The first thing you need to do is take a hit to your ego, you need to have an understanding that you aren’t always right, you have your strategy with its criteria for a reason, if you were always right, you would not need that at all, and you know what? That is a good thing, you won’t always catch the movement of the entire market and you may miss out setups altogether, it is important to recognise that as when it happens, you still need to move on and concentrate on the next trade and not look back in regret.

That is a part of trading, losses and missed trades are as much a part of trading as winning is, looking at your strategy, in the long run, you can make a lot, but greed will tell you to make a lot now and worry about the future tomorrow, not a good tactic if that greedy trade causes you to lose the last months profits. Being able to forget the previous trades and just look forward is a way of preventing yourself from being influenced by our greed and making unnecessary and dangerous trades.

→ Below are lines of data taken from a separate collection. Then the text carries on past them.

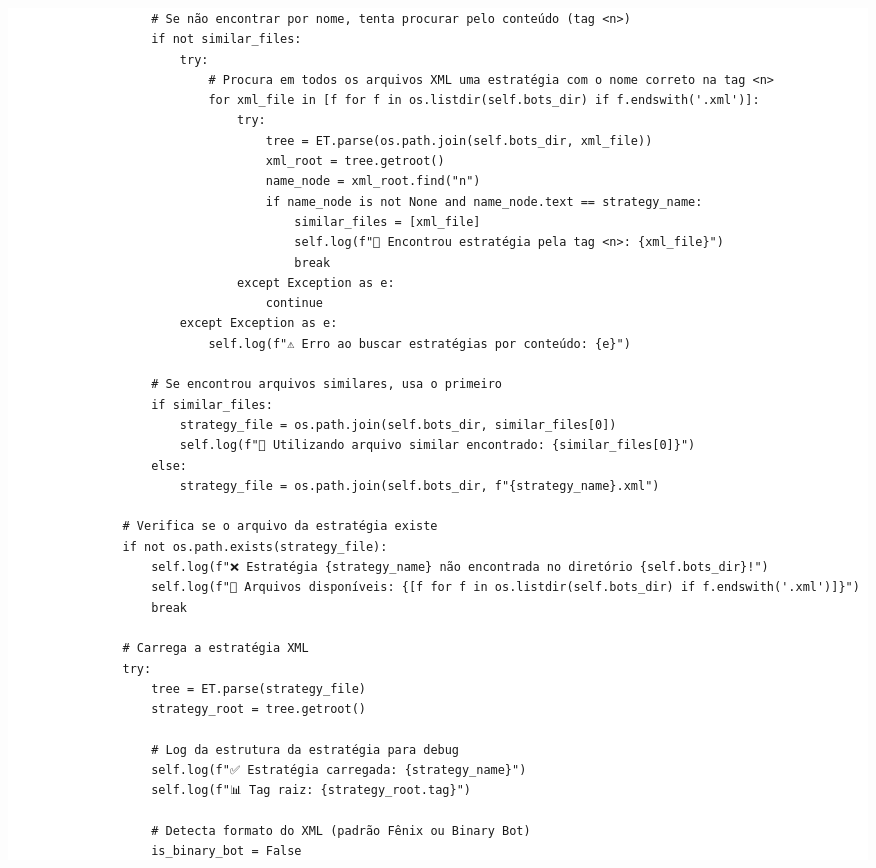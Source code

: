                         # Se não encontrar por nome, tenta procurar pelo conteúdo (tag <n>)
                        if not similar_files:
                            try:
                                # Procura em todos os arquivos XML uma estratégia com o nome correto na tag <n>
                                for xml_file in [f for f in os.listdir(self.bots_dir) if f.endswith('.xml')]:
                                    try:
                                        tree = ET.parse(os.path.join(self.bots_dir, xml_file))
                                        xml_root = tree.getroot()
                                        name_node = xml_root.find("n")
                                        if name_node is not None and name_node.text == strategy_name:
                                            similar_files = [xml_file]
                                            self.log(f"📂 Encontrou estratégia pela tag <n>: {xml_file}")
                                            break
                                    except Exception as e:
                                        continue
                            except Exception as e:
                                self.log(f"⚠️ Erro ao buscar estratégias por conteúdo: {e}")
                        
                        # Se encontrou arquivos similares, usa o primeiro
                        if similar_files:
                            strategy_file = os.path.join(self.bots_dir, similar_files[0])
                            self.log(f"📂 Utilizando arquivo similar encontrado: {similar_files[0]}")
                        else:
                            strategy_file = os.path.join(self.bots_dir, f"{strategy_name}.xml")
                    
                    # Verifica se o arquivo da estratégia existe
                    if not os.path.exists(strategy_file):
                        self.log(f"❌ Estratégia {strategy_name} não encontrada no diretório {self.bots_dir}!")
                        self.log(f"📂 Arquivos disponíveis: {[f for f in os.listdir(self.bots_dir) if f.endswith('.xml')]}")
                        break
                    
                    # Carrega a estratégia XML
                    try:
                        tree = ET.parse(strategy_file)
                        strategy_root = tree.getroot()
                        
                        # Log da estrutura da estratégia para debug
                        self.log(f"✅ Estratégia carregada: {strategy_name}")
                        self.log(f"📊 Tag raiz: {strategy_root.tag}")
                        
                        # Detecta formato do XML (padrão Fênix ou Binary Bot)
                        is_binary_bot = False
                        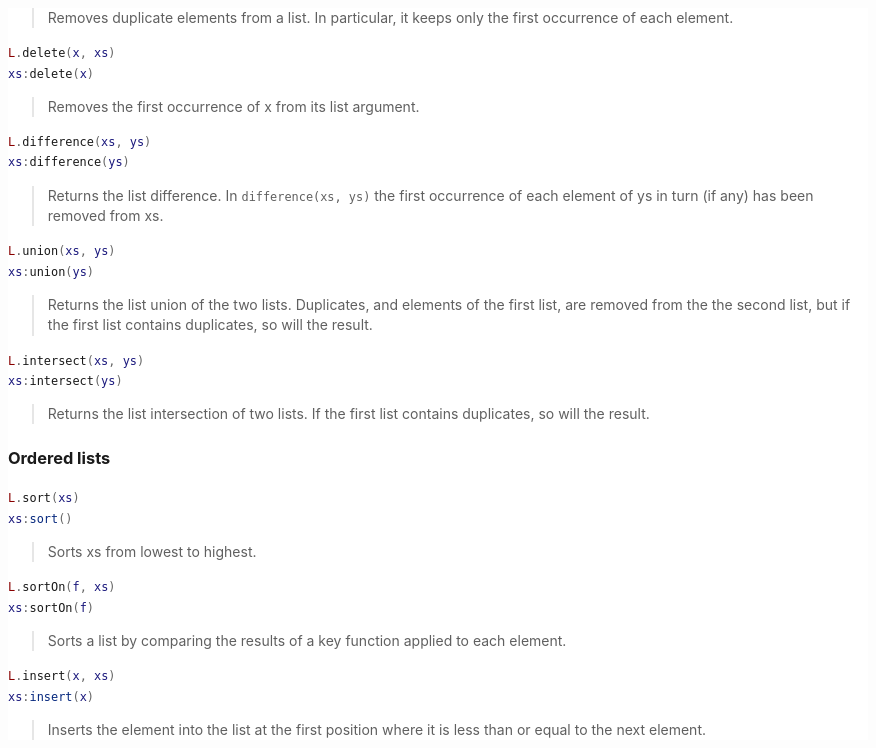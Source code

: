 > Removes duplicate elements from a list. In particular, it keeps only
> the first occurrence of each element.

``` lua
L.delete(x, xs)
xs:delete(x)
```

> Removes the first occurrence of x from its list argument.

``` lua
L.difference(xs, ys)
xs:difference(ys)
```

> Returns the list difference. In `difference(xs, ys)` the first
> occurrence of each element of ys in turn (if any) has been removed
> from xs.

``` lua
L.union(xs, ys)
xs:union(ys)
```

> Returns the list union of the two lists. Duplicates, and elements of
> the first list, are removed from the the second list, but if the first
> list contains duplicates, so will the result.

``` lua
L.intersect(xs, ys)
xs:intersect(ys)
```

> Returns the list intersection of two lists. If the first list contains
> duplicates, so will the result.

### Ordered lists

``` lua
L.sort(xs)
xs:sort()
```

> Sorts xs from lowest to highest.

``` lua
L.sortOn(f, xs)
xs:sortOn(f)
```

> Sorts a list by comparing the results of a key function applied to
> each element.

``` lua
L.insert(x, xs)
xs:insert(x)
```

> Inserts the element into the list at the first position where it is
> less than or equal to the next element.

One way that some people prevent greed from coming in is to convince themself that they are more lucky than skilled when it comes to trading, so they do not have the belief that they can just put in trades and win, instead they need to ensure that they follow their strategies and entry criteria in order to trade, something that helps prevent them from making additional unnecessary trades. So ultimately, you need to look to the future, concentrate on your strategy, and avoid those additional trades.